**PROBLEM TO SOLVE**
Within the records below, find each line that holds the string "suivant", then copy it.

**SUPPLIED INFORMATION**
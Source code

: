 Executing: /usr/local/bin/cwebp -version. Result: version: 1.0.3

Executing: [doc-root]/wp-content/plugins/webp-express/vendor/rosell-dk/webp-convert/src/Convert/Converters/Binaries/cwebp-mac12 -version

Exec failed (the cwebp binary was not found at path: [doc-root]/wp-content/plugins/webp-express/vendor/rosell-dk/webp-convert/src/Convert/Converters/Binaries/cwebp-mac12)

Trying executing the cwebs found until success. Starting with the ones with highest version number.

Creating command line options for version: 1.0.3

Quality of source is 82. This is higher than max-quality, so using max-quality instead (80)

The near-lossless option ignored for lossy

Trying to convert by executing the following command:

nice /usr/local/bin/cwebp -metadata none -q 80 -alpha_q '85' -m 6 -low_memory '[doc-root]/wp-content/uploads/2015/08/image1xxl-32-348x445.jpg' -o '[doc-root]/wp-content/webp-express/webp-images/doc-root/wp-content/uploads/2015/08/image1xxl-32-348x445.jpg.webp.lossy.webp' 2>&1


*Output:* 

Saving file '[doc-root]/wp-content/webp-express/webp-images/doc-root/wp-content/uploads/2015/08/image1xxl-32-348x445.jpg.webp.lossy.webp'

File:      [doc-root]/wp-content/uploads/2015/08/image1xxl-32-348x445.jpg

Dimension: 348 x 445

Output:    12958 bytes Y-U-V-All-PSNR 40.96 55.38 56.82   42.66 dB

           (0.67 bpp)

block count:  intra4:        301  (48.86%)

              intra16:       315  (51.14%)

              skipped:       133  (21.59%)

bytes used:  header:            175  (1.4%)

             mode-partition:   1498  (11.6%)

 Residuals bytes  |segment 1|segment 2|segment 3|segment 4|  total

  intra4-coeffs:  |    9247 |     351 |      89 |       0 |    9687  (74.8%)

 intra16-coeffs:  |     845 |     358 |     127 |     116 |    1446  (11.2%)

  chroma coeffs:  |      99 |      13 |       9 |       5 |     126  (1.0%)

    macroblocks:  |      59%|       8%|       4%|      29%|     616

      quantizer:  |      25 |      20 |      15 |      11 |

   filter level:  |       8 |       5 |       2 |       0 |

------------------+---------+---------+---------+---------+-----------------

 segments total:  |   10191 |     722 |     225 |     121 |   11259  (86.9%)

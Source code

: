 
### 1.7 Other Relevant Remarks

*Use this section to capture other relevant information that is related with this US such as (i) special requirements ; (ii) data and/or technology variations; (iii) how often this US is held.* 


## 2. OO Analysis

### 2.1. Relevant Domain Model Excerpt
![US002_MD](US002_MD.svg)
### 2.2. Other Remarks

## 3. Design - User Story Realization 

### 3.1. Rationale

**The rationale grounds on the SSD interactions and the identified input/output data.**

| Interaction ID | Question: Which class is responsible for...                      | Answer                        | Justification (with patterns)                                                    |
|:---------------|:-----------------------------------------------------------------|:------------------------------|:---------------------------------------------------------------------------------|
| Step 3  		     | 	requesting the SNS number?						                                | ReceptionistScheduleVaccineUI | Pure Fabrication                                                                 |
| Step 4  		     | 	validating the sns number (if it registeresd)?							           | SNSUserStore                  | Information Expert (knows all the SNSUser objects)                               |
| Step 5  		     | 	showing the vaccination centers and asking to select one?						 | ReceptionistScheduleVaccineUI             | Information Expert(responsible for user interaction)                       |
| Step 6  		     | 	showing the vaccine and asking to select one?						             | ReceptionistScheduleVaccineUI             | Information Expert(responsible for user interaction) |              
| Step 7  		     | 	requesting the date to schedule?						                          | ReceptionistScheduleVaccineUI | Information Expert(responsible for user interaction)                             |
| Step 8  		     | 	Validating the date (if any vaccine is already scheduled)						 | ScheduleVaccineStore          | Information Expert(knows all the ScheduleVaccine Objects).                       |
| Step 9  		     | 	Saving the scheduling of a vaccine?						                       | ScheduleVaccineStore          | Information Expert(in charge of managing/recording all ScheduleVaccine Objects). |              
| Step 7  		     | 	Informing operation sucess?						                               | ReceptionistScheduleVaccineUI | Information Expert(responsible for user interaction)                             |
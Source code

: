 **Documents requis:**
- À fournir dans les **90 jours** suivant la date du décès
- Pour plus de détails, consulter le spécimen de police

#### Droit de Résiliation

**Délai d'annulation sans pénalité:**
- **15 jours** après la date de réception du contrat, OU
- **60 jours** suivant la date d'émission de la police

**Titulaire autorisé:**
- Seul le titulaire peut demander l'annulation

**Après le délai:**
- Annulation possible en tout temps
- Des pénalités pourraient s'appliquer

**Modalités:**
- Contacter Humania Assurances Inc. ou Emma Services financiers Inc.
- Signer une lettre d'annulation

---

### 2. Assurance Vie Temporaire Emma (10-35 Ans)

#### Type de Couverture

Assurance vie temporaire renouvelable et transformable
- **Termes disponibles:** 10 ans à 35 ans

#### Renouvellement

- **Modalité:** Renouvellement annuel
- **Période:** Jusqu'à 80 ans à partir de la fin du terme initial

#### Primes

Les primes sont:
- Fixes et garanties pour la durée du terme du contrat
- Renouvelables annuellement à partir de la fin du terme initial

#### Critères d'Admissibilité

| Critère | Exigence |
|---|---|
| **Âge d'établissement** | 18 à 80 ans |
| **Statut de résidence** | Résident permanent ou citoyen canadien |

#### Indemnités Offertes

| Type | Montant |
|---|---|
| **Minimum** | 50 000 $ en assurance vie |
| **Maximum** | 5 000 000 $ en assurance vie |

**SOLUTION**
- À fournir dans les **90 jours** suivant la date du décès
- **60 jours** suivant la date d'émission de la police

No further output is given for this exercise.